I am currently trying to implement the MUSIC algorithm for a real dataset which captures a sound signal in a room using a cubic 8 sensor array setup.

Every example I've found for the MUSIC algorithm talks about the steering matrix and calculates it using a set of DOAs which are, well, the actual DOAs that the algorithm is trying to estimate? This part deeply confuses me.

All I have as inputs are: X = [M x N] matrix, where M is the number of antennas, N is the number of timesteps of the signals. So essentially an 8 channel signal snapshot. Y = [M x 3] matrix, which holds the 3D coordinates of each sensor.

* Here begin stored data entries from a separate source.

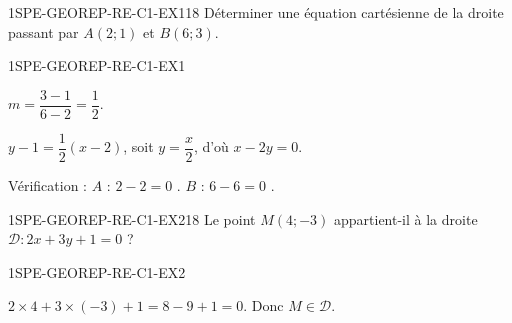 

\begin{exercice}{1SPE-GEOREP-RE-C1-EX1}{1}{8}
Déterminer une équation cartésienne de la droite passant par $A(2 ; 1)$ et $B(6 ; 3)$.
\end{exercice}


\begin{corrige}{1SPE-GEOREP-RE-C1-EX1}


$m = \dfrac{3 - 1}{6 - 2} = \dfrac{1}{2}$.

$y - 1 = \dfrac{1}{2}(x - 2)$, soit $y = \dfrac{x}{2}$, d'où $x - 2y = 0$.

Vérification : $A$ : $2 - 2 = 0$ \checkmark. $B$ : $6 - 6 = 0$ \checkmark.

\end{corrige}

\begin{exercice}{1SPE-GEOREP-RE-C1-EX2}{1}{8}
Le point $M(4 ; -3)$ appartient-il à la droite $\mathcal{D} : 2x + 3y + 1 = 0$ ?
\end{exercice}



\begin{corrige}{1SPE-GEOREP-RE-C1-EX2}

$2 \times 4 + 3 \times (-3) + 1 = 8 - 9 + 1 = 0$. Donc $M \in \mathcal{D}$.

\end{corrige}

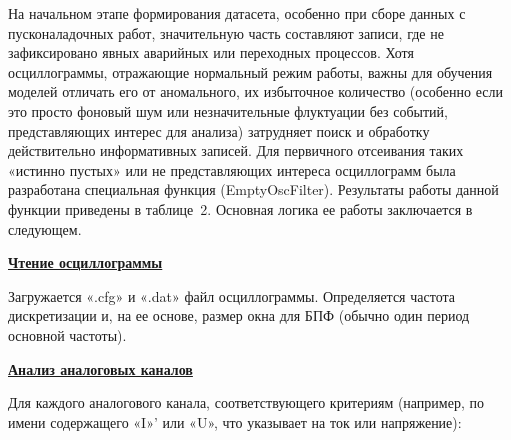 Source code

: 


На начальном этапе формирования датасета, особенно при сборе данных с пусконаладочных
работ, значительную часть составляют записи, где не зафиксировано явных аварийных или
переходных процессов. Хотя осциллограммы, отражающие нормальный режим работы, важны для
обучения моделей отличать его от аномального, их избыточное количество (особенно если
это просто фоновый шум или незначительные флуктуации без событий, представляющих интерес
для анализа) затрудняет поиск и обработку действительно информативных записей. Для
первичного отсеивания таких «истинно пустых» или не представляющих интереса осциллограмм
была разработана специальная функция (EmptyOscFilter). Результаты работы данной функции
приведены в таблице~2. Основная логика ее работы заключается в следующем.

\noindent\textbf{\underline{Чтение осциллограммы}}\par\vspace{0.1cm}

Загружается «.cfg» и «.dat» файл осциллограммы. Определяется частота дискретизации и, на
ее основе, размер окна для БПФ (обычно один период основной частоты).

\noindent\textbf{\underline{Анализ аналоговых каналов}}\par\vspace{0.1cm}

Для каждого аналогового канала, соответствующего критериям (например, по имени
содержащего «I»' или «U», что указывает на ток или напряжение):

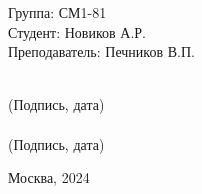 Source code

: \vspace{1cm}
\begin{flushright}
    \begin{minipage}{0.6\linewidth}
        \begin{flushleft}
            Группа: СМ1-81
            \\
            Студент: Новиков А.Р.
            \\
            \vspace{3ex}
            Преподаватель: Печников В.П.
        \end{flushleft}
    \end{minipage}
    \begin{minipage}{0.3\linewidth}
        \begin{center}
            \vspace{9ex}
            \underline{\hspace{5cm}} 
            \\
            \footnotesize (Подпись, дата)
            \\[10pt]
            \underline{\hspace{5cm}} 
            \\
            \footnotesize (Подпись, дата)
        \end{center}
    \end{minipage}
\end{flushright}
\begin{table}[b]
    \center Москва, 2024
\end{table}
\thispagestyle{empty}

It is worth noting that the sensors in my dataset are not actually a perfect cuboid. It's essentially two rectangles where the upper rectangle is above the other, but also slightly shifted in the X axis.

It is my understanding that a steering matrix should be computed using only Y. X is used later, for the eigenvector computation. So how would I go about generating this matrix if all I have are mic positions?

Any advice, literature would help me greatly.


1 Answer 1


Figured it out reading Gridless Multidimensional Angle of Arrival Estimation for Arbitrary 3D Antenna Arrays.

Basically, you construct the matrix for all directions. so 360x180 for all elevations and azumoths.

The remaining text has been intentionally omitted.